What you are asked to do:
Repeat the entries in full. Each line must match exactly.

Records from a data collection:
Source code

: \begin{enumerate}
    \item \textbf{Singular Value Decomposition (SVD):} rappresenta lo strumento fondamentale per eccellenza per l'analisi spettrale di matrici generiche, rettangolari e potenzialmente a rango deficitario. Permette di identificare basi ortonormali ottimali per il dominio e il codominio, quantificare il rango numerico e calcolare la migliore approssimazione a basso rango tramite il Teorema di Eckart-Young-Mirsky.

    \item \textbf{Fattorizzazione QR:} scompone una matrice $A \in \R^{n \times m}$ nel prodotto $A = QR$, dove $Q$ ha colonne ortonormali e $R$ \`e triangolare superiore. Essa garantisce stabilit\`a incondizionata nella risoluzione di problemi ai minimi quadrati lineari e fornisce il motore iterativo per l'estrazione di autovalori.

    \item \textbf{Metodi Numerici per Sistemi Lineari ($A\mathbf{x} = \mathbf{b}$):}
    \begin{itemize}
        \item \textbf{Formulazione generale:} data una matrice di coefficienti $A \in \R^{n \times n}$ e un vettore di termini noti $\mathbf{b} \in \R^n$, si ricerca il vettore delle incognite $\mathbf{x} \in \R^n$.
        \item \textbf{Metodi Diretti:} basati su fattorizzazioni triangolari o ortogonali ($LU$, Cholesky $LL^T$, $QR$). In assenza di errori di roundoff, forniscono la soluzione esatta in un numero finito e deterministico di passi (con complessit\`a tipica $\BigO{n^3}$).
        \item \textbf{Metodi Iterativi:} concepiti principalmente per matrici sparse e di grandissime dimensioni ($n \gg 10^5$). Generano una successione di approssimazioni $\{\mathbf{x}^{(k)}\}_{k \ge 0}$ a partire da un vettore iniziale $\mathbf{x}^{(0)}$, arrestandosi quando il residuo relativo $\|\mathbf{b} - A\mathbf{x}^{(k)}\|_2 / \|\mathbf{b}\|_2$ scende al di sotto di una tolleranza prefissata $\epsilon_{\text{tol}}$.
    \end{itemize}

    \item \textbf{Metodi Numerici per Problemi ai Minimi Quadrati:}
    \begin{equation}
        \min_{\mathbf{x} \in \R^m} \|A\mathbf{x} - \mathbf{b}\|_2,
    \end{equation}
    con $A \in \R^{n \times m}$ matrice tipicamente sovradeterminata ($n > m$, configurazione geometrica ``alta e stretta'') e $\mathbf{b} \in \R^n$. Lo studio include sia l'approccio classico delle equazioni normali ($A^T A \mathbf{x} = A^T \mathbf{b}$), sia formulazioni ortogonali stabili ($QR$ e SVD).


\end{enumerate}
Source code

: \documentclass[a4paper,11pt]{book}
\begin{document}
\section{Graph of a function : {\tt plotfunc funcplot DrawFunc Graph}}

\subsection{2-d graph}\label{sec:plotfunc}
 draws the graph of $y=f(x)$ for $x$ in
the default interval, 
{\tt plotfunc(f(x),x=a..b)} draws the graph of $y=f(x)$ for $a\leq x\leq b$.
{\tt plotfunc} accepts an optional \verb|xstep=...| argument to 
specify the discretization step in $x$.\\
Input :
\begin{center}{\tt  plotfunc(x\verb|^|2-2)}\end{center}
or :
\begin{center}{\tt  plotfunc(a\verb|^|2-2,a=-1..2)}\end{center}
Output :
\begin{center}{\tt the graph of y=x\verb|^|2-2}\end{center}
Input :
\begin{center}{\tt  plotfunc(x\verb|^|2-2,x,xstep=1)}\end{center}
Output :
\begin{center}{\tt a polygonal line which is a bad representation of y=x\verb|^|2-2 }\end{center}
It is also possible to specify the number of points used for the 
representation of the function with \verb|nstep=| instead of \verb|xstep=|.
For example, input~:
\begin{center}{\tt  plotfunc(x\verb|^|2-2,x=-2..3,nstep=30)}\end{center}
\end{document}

Your response:
Source code

: \begin{enumerate}
    \item \textbf{Singular Value Decomposition (SVD):} rappresenta lo strumento fondamentale per eccellenza per l'analisi spettrale di matrici generiche, rettangolari e potenzialmente a rango deficitario. Permette di identificare basi ortonormali ottimali per il dominio e il codominio, quantificare il rango numerico e calcolare la migliore approssimazione a basso rango tramite il Teorema di Eckart-Young-Mirsky.

    \item \textbf{Fattorizzazione QR:} scompone una matrice $A \in \R^{n \times m}$ nel prodotto $A = QR$, dove $Q$ ha colonne ortonormali e $R$ \`e triangolare superiore. Essa garantisce stabilit\`a incondizionata nella risoluzione di problemi ai minimi quadrati lineari e fornisce il motore iterativo per l'estrazione di autovalori.

    \item \textbf{Metodi Numerici per Sistemi Lineari ($A\mathbf{x} = \mathbf{b}$):}
    \begin{itemize}
        \item \textbf{Formulazione generale:} data una matrice di coefficienti $A \in \R^{n \times n}$ e un vettore di termini noti $\mathbf{b} \in \R^n$, si ricerca il vettore delle incognite $\mathbf{x} \in \R^n$.
        \item \textbf{Metodi Diretti:} basati su fattorizzazioni triangolari o ortogonali ($LU$, Cholesky $LL^T$, $QR$). In assenza di errori di roundoff, forniscono la soluzione esatta in un numero finito e deterministico di passi (con complessit\`a tipica $\BigO{n^3}$).
        \item \textbf{Metodi Iterativi:} concepiti principalmente per matrici sparse e di grandissime dimensioni ($n \gg 10^5$). Generano una successione di approssimazioni $\{\mathbf{x}^{(k)}\}_{k \ge 0}$ a partire da un vettore iniziale $\mathbf{x}^{(0)}$, arrestandosi quando il residuo relativo $\|\mathbf{b} - A\mathbf{x}^{(k)}\|_2 / \|\mathbf{b}\|_2$ scende al di sotto di una tolleranza prefissata $\epsilon_{\text{tol}}$.
    \end{itemize}

    \item \textbf{Metodi Numerici per Problemi ai Minimi Quadrati:}
    \begin{equation}
        \min_{\mathbf{x} \in \R^m} \|A\mathbf{x} - \mathbf{b}\|_2,
    \end{equation}
    con $A \in \R^{n \times m}$ matrice tipicamente sovradeterminata ($n > m$, configurazione geometrica ``alta e stretta'') e $\mathbf{b} \in \R^n$. Lo studio include sia l'approccio classico delle equazioni normali ($A^T A \mathbf{x} = A^T \mathbf{b}$), sia formulazioni ortogonali stabili ($QR$ e SVD).


\end{enumerate}
Source code

: \documentclass[a4paper,11pt]{book}
\begin{document}
\section{Graph of a function : {\tt plotfunc funcplot DrawFunc Graph}}

\subsection{2-d graph}\label{sec:plotfunc}
 draws the graph of $y=f(x)$ for $x$ in
the default interval, 
{\tt plotfunc(f(x),x=a..b)} draws the graph of $y=f(x)$ for $a\leq x\leq b$.
{\tt plotfunc} accepts an optional \verb|xstep=...| argument to 
specify the discretization step in $x$.\\
Input :
\begin{center}{\tt  plotfunc(x\verb|^|2-2)}\end{center}
or :
\begin{center}{\tt  plotfunc(a\verb|^|2-2,a=-1..2)}\end{center}
Output :
\begin{center}{\tt the graph of y=x\verb|^|2-2}\end{center}
Input :
\begin{center}{\tt  plotfunc(x\verb|^|2-2,x,xstep=1)}\end{center}
Output :
\begin{center}{\tt a polygonal line which is a bad representation of y=x\verb|^|2-2 }\end{center}
It is also possible to specify the number of points used for the 
representation of the function with \verb|nstep=| instead of \verb|xstep=|.
For example, input~:
\begin{center}{\tt  plotfunc(x\verb|^|2-2,x=-2..3,nstep=30)}\end{center}
\end{document}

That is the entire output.